Segue um plano enxuto:

4.1. Oração mental diária (≈ 25 minutos)

Acorde e ponha-se na presença de Deus. Invoque o Espírito Santo. Leia um trecho breve de boa leitura (ver 4.3) e medite com simplicidade: o que Deus me diz? o que devo mudar hoje?

Não imponha heroísmos excêntricos ao lar: tome cuidado para não acordar os de sua casa às 3h com Rosários e velas acesas. Seja prudente e discreto — a santidade não atrapalha o próximo.

Nota prática: abandone o celular na madrugada. Navegação noturna é cova aberta para tentações.

4.2. Rosário quotidiano

Reze ao menos um terço por dia. Se a Providência permitir mais (viagens, esperas), ótimo; mas sem pietismo: recitar muitas orações e viver mal não é virtude, é caricatura.

Cultive a vida contemplativa segundo o seu estado: leigos, religiosos, sacerdotes — cada um com suas medidas, todos chamados à união com Deus.

4.3. Leituras mestras e direção espiritual

Comece por Introdução à Vida Devota (Filoteia), de São Francisco de Sales: manual claro, acessível, profundamente prático. Quando avançar, leia o Tratado do Amor de Deus.

Para solidificar fundamentos, vale recorrer a autores que desdobram a vida interior (p.ex., Juan G. Arintero em edições populares). Leia pouco e aplique muito.

Não se apresse em procurar direção espiritual. Ela não é “bate-papo”, mas orientação firme para almas que já caminham estavelmente na via purificativa, e desejam engatar uma nova marcha na via da perfeição.

4.4. A Santa Missa ao centro

A Missa é o ápice do face a face com Deus; tudo converge para ela.

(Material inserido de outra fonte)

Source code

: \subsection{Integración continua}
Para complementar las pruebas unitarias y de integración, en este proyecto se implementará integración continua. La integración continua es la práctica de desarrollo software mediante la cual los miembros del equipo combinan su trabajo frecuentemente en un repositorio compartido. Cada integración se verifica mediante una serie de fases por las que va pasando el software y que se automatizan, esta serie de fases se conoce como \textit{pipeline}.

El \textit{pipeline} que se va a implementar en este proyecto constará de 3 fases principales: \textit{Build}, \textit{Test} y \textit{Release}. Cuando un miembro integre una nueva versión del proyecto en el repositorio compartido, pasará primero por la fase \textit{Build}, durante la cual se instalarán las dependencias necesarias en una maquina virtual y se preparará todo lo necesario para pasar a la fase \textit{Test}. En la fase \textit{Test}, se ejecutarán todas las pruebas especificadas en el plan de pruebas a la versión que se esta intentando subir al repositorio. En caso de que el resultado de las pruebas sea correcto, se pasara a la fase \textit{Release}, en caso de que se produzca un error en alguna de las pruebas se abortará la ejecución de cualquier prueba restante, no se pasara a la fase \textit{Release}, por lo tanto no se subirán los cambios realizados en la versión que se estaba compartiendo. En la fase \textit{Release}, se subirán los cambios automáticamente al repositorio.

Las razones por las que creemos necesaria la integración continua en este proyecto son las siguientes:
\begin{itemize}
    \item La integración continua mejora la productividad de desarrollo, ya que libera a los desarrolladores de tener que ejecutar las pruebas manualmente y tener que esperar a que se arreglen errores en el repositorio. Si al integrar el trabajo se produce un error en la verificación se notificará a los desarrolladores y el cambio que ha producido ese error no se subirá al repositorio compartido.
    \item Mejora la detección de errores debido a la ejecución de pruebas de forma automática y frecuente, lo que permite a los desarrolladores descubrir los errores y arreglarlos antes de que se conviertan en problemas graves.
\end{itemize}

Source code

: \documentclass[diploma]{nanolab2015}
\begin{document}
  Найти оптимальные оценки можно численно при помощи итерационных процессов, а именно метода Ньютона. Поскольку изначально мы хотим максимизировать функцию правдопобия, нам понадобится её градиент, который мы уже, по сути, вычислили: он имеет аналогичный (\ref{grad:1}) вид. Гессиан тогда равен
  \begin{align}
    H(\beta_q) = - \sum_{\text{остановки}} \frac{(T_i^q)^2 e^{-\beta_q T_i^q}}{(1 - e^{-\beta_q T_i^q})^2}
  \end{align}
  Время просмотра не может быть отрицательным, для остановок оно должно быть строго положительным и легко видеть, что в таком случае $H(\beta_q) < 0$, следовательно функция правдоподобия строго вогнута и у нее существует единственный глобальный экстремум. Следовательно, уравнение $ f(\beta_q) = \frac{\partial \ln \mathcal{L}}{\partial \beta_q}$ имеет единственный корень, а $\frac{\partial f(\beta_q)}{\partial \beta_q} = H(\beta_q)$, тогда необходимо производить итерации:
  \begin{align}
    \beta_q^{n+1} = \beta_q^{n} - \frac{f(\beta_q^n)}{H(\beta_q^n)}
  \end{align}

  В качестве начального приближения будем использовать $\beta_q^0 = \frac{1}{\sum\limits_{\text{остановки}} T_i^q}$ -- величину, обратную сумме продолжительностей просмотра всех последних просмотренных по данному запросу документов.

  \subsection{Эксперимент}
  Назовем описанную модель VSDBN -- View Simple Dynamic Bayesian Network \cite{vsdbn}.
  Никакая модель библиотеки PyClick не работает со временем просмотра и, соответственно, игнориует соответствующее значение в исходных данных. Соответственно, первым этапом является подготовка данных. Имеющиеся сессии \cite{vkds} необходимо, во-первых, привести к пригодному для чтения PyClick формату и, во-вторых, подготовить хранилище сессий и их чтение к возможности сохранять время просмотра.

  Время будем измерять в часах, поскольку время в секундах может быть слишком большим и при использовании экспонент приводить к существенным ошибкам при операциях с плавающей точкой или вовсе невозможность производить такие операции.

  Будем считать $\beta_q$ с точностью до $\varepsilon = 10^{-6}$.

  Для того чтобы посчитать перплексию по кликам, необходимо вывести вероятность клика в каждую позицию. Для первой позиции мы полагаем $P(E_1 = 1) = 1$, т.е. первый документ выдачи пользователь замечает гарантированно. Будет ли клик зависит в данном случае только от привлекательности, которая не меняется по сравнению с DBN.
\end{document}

Quem entende isso não se satisfaz com sucedâneos mitigados. Por isso, o domingo é inegociável.

Faça sacrifícios proporcionais. O chamado “grave incômodo” (distâncias extremas, impossibilidades reais) atenua a obrigação, mas caprichos e preguiças, não.

Para frequentar as missões e as capelas, organizem caronas e rachem o combustível com justiça — esta é uma tradição prática que ajuda a muitos. Ao chegarem, recorram à confissão, que deve ser frequente. Onde houver sacerdotes atendendo, organizem-se com caridade e ordem.

5. Duas parábolas de bolso (para a inteligência inquieta)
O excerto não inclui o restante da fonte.